Somewhere below are a line with "dann auf die Schaltfläche **Weiter**." and a later line with "zu der Datei.". Output exactly those lines and all lines between them.

Data extracted from a collection
****************
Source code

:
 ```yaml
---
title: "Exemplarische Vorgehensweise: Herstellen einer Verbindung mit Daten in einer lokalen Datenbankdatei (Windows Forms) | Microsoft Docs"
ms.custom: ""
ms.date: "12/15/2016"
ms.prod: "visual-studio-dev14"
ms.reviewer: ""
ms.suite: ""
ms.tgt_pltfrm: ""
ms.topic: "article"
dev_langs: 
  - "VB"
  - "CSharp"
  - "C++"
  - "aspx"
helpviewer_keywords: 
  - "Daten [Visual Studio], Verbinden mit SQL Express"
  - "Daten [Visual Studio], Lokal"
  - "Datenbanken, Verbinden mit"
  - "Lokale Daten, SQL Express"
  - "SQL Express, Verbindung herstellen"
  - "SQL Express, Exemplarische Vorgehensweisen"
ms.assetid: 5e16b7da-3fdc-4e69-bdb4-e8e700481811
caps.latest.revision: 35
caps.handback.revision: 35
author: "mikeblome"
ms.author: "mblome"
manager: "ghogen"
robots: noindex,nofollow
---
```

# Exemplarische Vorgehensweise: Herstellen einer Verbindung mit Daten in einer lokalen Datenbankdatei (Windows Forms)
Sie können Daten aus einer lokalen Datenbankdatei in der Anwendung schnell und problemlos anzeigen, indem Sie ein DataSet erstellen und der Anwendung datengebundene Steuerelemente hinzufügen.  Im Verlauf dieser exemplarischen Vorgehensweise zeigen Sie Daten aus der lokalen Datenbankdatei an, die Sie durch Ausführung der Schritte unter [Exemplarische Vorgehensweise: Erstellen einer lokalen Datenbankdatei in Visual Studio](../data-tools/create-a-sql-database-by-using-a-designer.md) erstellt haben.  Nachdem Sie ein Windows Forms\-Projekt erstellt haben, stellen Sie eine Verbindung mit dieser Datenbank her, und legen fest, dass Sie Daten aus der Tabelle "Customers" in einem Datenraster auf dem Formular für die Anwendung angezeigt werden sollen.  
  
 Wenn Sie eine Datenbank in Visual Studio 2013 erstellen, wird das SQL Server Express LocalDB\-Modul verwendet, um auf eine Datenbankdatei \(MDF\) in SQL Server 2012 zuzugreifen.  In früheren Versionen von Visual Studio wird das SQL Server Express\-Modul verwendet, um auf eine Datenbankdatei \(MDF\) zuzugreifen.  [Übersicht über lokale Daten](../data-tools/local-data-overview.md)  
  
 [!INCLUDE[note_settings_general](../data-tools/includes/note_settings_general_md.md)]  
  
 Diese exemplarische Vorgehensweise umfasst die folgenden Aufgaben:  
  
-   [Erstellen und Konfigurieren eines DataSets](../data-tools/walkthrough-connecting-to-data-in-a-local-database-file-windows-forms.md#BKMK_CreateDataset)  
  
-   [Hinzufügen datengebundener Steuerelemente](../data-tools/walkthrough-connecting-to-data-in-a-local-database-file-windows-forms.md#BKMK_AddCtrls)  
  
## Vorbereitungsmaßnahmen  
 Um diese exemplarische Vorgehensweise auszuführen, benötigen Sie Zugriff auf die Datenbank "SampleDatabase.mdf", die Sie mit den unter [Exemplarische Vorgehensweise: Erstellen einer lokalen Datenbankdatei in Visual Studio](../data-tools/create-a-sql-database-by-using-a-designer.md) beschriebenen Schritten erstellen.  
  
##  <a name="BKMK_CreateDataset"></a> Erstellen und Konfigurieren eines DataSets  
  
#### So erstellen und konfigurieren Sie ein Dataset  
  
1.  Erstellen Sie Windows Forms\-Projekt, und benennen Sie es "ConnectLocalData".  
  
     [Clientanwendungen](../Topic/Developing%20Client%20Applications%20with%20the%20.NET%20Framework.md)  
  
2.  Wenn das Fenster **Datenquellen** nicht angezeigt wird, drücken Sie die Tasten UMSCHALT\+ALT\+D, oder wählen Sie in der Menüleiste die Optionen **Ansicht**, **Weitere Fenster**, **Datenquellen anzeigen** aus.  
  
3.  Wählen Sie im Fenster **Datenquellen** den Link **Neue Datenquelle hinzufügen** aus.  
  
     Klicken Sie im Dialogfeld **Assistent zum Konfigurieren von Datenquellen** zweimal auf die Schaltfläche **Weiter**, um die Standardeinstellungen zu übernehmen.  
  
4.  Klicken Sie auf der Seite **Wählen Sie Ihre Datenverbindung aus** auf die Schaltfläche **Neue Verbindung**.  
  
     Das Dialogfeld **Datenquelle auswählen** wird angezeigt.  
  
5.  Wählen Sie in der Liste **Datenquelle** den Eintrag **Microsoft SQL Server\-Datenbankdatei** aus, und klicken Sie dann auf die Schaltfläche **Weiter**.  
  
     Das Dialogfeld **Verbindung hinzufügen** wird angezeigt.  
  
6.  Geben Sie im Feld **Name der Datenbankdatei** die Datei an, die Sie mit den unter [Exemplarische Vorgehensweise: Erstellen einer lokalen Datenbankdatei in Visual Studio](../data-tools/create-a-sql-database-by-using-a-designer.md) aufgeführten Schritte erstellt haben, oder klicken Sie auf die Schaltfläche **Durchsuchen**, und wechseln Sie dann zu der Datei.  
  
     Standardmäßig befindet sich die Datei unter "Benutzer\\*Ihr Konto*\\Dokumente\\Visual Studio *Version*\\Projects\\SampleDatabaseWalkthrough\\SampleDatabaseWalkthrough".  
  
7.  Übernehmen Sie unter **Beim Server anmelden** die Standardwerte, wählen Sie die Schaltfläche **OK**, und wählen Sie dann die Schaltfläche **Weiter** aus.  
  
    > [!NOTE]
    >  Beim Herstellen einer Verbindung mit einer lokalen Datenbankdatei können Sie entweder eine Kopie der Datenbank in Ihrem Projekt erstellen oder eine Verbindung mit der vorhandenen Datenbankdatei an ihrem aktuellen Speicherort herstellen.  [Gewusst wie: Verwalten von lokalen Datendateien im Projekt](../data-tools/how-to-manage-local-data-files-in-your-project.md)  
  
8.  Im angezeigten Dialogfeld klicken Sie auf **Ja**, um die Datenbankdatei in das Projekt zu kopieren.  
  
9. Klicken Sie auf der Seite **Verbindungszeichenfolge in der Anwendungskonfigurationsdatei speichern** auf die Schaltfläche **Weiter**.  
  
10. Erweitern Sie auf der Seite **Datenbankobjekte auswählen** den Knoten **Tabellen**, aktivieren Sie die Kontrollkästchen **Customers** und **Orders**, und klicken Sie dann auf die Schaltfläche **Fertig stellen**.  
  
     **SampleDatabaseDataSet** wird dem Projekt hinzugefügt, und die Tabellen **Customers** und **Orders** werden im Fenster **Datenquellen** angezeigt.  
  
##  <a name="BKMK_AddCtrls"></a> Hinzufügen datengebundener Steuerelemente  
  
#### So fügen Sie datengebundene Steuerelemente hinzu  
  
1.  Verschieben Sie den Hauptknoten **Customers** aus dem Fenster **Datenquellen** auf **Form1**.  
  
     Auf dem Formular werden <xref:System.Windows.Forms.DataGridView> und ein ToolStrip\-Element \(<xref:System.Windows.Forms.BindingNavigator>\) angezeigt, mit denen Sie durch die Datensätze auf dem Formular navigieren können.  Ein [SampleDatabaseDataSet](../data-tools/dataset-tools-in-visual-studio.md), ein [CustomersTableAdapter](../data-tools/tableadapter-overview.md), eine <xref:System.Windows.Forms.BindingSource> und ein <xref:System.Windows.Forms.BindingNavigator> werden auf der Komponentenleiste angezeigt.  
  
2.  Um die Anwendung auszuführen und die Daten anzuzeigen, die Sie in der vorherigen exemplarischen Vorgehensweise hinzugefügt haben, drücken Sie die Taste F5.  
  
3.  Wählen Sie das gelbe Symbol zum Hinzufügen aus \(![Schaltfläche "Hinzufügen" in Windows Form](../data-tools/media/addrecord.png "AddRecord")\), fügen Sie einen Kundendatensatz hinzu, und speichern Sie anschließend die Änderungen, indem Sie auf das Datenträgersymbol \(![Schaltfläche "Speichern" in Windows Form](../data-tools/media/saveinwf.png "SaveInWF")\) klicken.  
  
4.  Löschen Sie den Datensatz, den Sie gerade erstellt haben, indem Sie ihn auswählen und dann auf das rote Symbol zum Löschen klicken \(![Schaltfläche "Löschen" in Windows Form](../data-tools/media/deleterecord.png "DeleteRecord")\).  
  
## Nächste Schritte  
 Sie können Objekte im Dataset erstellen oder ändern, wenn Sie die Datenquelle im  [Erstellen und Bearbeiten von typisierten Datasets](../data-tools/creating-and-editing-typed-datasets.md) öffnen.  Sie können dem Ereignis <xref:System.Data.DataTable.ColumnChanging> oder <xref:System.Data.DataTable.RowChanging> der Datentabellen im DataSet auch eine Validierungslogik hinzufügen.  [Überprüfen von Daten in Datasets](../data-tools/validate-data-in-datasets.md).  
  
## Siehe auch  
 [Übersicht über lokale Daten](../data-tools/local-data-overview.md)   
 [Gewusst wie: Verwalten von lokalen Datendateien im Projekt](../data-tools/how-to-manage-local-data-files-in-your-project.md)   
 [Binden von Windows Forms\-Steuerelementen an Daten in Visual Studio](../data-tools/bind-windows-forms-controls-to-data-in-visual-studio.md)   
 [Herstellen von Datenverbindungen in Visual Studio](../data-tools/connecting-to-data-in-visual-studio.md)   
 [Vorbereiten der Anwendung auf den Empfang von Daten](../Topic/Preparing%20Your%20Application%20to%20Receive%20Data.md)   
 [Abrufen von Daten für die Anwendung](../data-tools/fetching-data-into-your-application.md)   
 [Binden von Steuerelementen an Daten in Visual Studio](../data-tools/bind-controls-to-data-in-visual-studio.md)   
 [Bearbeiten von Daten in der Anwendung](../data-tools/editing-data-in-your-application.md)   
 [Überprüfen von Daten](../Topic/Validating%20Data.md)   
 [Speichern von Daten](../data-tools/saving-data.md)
****************
▸ Answer to the exercise:
5.  Wählen Sie in der Liste **Datenquelle** den Eintrag **Microsoft SQL Server\-Datenbankdatei** aus, und klicken Sie dann auf die Schaltfläche **Weiter**.  
  
     Das Dialogfeld **Verbindung hinzufügen** wird angezeigt.  
  
6.  Geben Sie im Feld **Name der Datenbankdatei** die Datei an, die Sie mit den unter [Exemplarische Vorgehensweise: Erstellen einer lokalen Datenbankdatei in Visual Studio](../data-tools/create-a-sql-database-by-using-a-designer.md) aufgeführten Schritte erstellt haben, oder klicken Sie auf die Schaltfläche **Durchsuchen**, und wechseln Sie dann zu der Datei.  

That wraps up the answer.